The response confirms that the government will take forward a significant number of the reforms proposed in the 2021 consultation paper. We are working our way through the response and will publish a series of articles and posts on the key themes and the likely impact on corporates.
Key themes include:
- establishing ARGA as the new regulator: ARGA's objective will be to protect and promote the interests of investors, other users of corporate reporting and the wider public interest.
- More companies will be Public Interest Entities: the government intends to treat large private companies with 750+ employees and an annual turnover of £750m+ (the 750:750 test) as public interest entities (PIEs). Companies with shares admitted to trading on AIM which pass this test will be PIEs. Some of the audit requirements which apply to existing PIEs will not apply to these size-based PIEs.
- Internal control and risk management systems: in a significant departure from the proposals contained in the consultation (covered in our earlier post Is SOX coming to the UK?), the government will invite the regulator to strengthen the UK Corporate Governance Code (UKCGC) to provide for an explicit statement from directors in the annual report about the effectiveness of the company’s internal controls and the basis for that assessment. PIEs that meet the 750:750 test will be required to report on actions they have taken to prevent and detect fraud.
- Dividends: PIEs which meet the 750:750 test will be required to disclose their distributable reserves. They will also be required to provide a narrative explaining the board’s long term approach to the amount and timing of returns to shareholders. The directors of qualifying PIEs will also be required to make a formal statement in the annual report confirming the legality of proposed dividends and any dividends paid in year. However the proposal that the directors confirm that payment of a dividend will not threaten the solvency of the company over the next two years has been dropped.
- New statutory resilience statement: PIEs which meet the 750:750 test will be required to report on material challenges to resilience over the short and medium term. The existing viability statement (required by provision 31 of the UKCGC) will be incorporated and adapted within the statutory requirements for the resilience statement. The FRC will also consult on removing provision 30 (which covers going concern statements) from the UKCGC.
- New statutory audit and assurance policy: PIEs which meet the 750:750 test will also be required to publish an audit and assurance policy (AAP) every three years. The AAP will set out the company’s approach to assuring the quality of the information it reports to shareholders beyond that contained in the financial statements. There is no requirement for any form of shareholder vote on the AAP. However qualifying PIEs will be required to publish an annual implementation report, in which the directors, most likely via the audit committee, provide an update on how the assurance activity outlined in the AAP is working in practice.

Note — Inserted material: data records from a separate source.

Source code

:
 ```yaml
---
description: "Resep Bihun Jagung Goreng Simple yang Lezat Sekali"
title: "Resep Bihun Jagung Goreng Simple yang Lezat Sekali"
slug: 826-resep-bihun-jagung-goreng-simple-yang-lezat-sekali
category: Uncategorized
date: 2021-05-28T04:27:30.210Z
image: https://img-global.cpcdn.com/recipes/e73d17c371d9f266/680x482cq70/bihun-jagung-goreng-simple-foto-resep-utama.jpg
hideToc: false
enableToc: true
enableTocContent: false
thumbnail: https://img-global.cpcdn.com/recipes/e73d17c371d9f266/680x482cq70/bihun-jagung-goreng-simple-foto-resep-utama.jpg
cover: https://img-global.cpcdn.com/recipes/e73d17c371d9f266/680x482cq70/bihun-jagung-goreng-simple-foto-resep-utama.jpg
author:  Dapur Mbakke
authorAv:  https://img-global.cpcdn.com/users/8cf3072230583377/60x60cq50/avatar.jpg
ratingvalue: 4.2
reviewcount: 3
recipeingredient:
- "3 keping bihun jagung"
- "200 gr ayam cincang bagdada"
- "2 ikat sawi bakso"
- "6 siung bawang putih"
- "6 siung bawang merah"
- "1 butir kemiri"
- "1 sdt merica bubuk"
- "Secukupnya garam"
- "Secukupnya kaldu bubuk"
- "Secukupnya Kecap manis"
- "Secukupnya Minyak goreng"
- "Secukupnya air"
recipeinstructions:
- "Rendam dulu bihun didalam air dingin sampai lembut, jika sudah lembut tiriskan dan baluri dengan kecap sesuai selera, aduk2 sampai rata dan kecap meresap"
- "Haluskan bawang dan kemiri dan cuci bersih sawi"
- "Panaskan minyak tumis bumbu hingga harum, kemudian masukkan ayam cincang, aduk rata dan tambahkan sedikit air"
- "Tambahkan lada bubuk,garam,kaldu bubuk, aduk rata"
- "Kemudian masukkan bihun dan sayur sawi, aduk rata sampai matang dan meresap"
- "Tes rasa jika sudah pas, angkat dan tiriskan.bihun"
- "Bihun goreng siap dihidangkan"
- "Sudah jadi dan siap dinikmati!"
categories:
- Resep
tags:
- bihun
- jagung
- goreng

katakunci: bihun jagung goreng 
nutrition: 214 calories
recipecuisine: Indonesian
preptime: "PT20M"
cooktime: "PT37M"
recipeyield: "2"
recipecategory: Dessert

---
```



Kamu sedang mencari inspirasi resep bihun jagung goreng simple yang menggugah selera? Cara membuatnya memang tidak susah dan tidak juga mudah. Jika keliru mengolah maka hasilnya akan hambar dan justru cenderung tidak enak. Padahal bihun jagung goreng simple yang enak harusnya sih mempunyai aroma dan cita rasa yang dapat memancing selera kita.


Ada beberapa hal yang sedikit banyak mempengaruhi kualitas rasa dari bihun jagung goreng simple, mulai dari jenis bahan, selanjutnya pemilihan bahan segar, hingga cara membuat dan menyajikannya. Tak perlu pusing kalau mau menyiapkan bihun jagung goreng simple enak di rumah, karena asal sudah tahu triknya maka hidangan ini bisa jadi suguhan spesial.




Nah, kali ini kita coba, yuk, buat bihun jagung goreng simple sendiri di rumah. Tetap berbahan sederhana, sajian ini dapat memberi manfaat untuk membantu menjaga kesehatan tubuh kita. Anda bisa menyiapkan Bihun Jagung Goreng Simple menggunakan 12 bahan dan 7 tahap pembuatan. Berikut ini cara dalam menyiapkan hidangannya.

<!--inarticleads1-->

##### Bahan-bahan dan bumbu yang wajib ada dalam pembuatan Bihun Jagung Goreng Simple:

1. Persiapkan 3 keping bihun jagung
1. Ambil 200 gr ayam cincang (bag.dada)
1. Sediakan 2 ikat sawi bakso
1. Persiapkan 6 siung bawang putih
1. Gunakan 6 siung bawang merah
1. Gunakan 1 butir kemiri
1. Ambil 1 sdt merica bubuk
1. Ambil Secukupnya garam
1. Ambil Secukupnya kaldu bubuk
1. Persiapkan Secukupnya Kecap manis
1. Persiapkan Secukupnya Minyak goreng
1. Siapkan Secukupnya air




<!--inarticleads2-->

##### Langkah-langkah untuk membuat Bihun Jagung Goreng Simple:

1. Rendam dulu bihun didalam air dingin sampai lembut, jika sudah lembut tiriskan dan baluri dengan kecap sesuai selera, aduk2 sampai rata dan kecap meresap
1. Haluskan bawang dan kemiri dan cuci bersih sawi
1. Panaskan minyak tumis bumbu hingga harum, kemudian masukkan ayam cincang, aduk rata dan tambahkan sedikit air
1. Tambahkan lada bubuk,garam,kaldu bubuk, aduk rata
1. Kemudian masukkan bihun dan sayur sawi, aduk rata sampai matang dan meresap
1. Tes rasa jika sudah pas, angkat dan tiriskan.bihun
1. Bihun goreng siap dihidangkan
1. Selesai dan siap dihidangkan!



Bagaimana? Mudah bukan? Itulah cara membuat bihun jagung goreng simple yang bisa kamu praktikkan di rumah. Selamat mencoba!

- Corporate reporting review powers: the government will strengthen the regulator’s corporate reporting review powers. It intends to ensure that ARGA can direct changes to company reports and accounts, rather than having to seek a court order, along with powers to publish summary findings following a review. The regulator’s review powers will also be extended to cover the entire contents of the annual report and accounts.
- Enforcing statutory directors' duties: giving ARGA powers to enforce Public Interest Entity directors’ statutory duties and responsibilities relating to corporate reporting and audit. The new civil enforcement regime is intended to "be targeted, proportionate and transparent". Directors will only be accountable for what could reasonably be expected of a person in their position.
- Recovering remuneration from directors: the government will also invite the FRC to consult on changing the UKCGC so that it provides greater transparency about malus and clawback arrangements which exist to withhold or recover remuneration from directors.
- Competition and choice in the audit market: the government will introduce a package of measures to increase choice and to improve resilience in the audit market for the largest companies. This will include the introduction of a "managed shared audit" regime on a phased basis. This is intended to give challenger audit firms the opportunity to audit a meaningful proportion of subsidiary audits conducted for FTSE 350 companies.
The government has already announced its intention to prepare and publish a draft Audit Reform Bill. The government's response does not set out a precise timetable for reform. Instead it expects that "multiple strands of reform" will be progressed over a period of several years.
If you would like to discuss these reforms please contact Nick Graves or another member of the Burges Salmon Corporate Group.
Kwasi Kwarteng, Secretary of State for Business, Energy and Industrial Strategy said that: "At the core of these proposals is the establishment of a strong, independent regulator, the Audit, Reporting and Governance Authority (ARGA), to implement high-quality regulation and high standards and encourage improvement by regulated entities and individuals."